What Fourteen Days with Five Palestinians Taught Me About Reconciliation
How are you ministering reconciliation?
This is my third blog post reflecting on our call to be engaged in the ministry of reconciliation. I’ve written about my reluctance, my penchant for avoiding vulnerability, and my comfort in, well, my comfort zone. Overcoming these will take time, baby steps perhaps, but steps nonetheless.
I’ve also written on how our journey as stewards equips us for this hard but essential work. We step into reconciliation on the legs of freedom and joy, surrender and obedience. In this way, to be a faithful steward is to be engaged in the ministry of reconciliation. The two are inseparable.
I pray these reflections have been helpful, even challenging. But it leaves us still needing to act, to see how this intersection of reconciliation and the faithful steward is lived out in real time with real people in real situations.
Well, I had that opportunity in spades recently. My wife, Linda and I had the privilege of hosting a Palestinian family in our home for the past two weeks. The five from Bethlehem were our guests for the celebration of their daughter’s graduation from Whitworth University. We were certainly acquainted with them, having been guests in their home and claiming their daughter as our own. But this was the first visit to the US for the father and two sons, aged 15 and 20.
Having said goodbye to them at the airport earlier today Linda and I reflected on our two weeks together as we drove home. My thoughts went to this series on reconciliation and what we learned living with and listening to these wonderful friends with whom we were united in Christ, yet so significantly separated by culture and politics. Here are three thoughts.
First, I was heartened that we were able to connect as brothers and sisters in Christ in a way that transcended the geo-political affiliations that could have separated us. They did not see us as a representation of a government that supports Israel who they experience as an oppressor. And we did not associate them with the jihadist policies of a wing of the Palestinian state. We were Americans and they were Palestinians, and somehow both identifiers were modified by the things that united us such as family, faith and the love of creation. I wonder if reconciliation would be more attainable if we dealt with each other as individuals and not representatives of a group, if we started by acknowledging all that we have in common on a personal basis with those we might believe to be our enemies?
At the same time, I believe we were able to celebrate each other’s cultural uniqueness. They relished climbing in the snow, eating barbeque ribs and watching baseball. We enjoyed an authentic Palestinian breakfast, talked at length about life at home and sat with them through a European soccer match. They embraced us and much of our culture and we relished in stories of our time with them and life in the West Bank. There was no sense of soft-selling identity or apologizing for the deep differences that marked so much of our two worlds. We loved them as Palestinians and I believe they loved us as Americans. I wonder how I can extend this recognition of uniqueness to those with whom I disagree?

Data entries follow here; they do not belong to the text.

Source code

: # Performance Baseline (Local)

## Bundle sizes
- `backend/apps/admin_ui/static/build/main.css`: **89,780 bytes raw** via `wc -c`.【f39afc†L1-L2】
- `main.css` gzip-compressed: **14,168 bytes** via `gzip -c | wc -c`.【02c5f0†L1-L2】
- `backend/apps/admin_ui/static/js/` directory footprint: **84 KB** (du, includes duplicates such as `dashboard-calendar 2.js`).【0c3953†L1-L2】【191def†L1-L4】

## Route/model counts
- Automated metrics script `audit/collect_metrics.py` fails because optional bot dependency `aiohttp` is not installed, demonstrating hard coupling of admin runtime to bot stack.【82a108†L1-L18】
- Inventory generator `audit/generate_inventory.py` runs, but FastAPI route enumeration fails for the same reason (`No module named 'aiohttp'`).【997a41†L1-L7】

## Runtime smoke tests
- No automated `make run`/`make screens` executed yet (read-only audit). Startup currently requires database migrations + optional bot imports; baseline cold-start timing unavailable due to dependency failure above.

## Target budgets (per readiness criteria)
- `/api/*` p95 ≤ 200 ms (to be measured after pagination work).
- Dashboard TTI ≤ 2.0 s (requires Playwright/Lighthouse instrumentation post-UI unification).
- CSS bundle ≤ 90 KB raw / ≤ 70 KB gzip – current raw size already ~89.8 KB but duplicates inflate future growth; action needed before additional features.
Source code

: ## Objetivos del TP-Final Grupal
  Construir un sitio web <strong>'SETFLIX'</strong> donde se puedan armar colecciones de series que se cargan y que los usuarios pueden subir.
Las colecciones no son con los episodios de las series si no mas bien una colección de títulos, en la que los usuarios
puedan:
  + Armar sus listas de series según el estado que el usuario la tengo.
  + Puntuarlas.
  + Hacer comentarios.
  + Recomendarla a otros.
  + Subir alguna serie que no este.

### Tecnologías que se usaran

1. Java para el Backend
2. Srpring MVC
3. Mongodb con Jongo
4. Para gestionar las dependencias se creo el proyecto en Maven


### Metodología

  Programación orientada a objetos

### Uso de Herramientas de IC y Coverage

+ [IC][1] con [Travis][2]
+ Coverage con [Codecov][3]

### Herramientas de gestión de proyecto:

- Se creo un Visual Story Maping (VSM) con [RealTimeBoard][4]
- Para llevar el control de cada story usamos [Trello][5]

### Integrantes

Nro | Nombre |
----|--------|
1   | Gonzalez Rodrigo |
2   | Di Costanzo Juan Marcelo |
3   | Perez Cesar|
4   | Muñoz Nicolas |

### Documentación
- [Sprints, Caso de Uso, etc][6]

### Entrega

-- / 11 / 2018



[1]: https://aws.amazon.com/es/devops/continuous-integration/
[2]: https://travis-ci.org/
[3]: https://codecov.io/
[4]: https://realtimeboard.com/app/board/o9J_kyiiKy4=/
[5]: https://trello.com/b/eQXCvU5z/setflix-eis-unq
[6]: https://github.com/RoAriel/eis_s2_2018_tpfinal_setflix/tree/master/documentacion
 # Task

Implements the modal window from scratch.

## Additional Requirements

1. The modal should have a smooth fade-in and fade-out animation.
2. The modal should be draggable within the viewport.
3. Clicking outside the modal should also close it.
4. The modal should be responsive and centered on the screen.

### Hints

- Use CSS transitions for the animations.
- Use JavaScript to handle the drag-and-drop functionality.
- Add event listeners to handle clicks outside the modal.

Finally, we seemed to be able to have dialogue without defensiveness. Perhaps because of the recognition of what united us, we listened without judging and saw life through each other’s eyes, at least as much as time afforded. Having been to their house twice and spent time in their culture, I think the lack of defensiveness was genuine on both sides. While we talked sparingly about politics, it was clear that we could have talked more in the safe space that was created. I wonder if I can create such safe spaces in more of my conversations, and if that might help mitigate some of the vitriol of our current culture?
These are my reflections on these past two weeks seen through the lens of a growing conviction to be involved in the ministry of reconciliation. These are still baby steps for me, but as I said, they are steps nonetheless.
How is God working in your life to steward every opportunity to be a minister of reconciliation?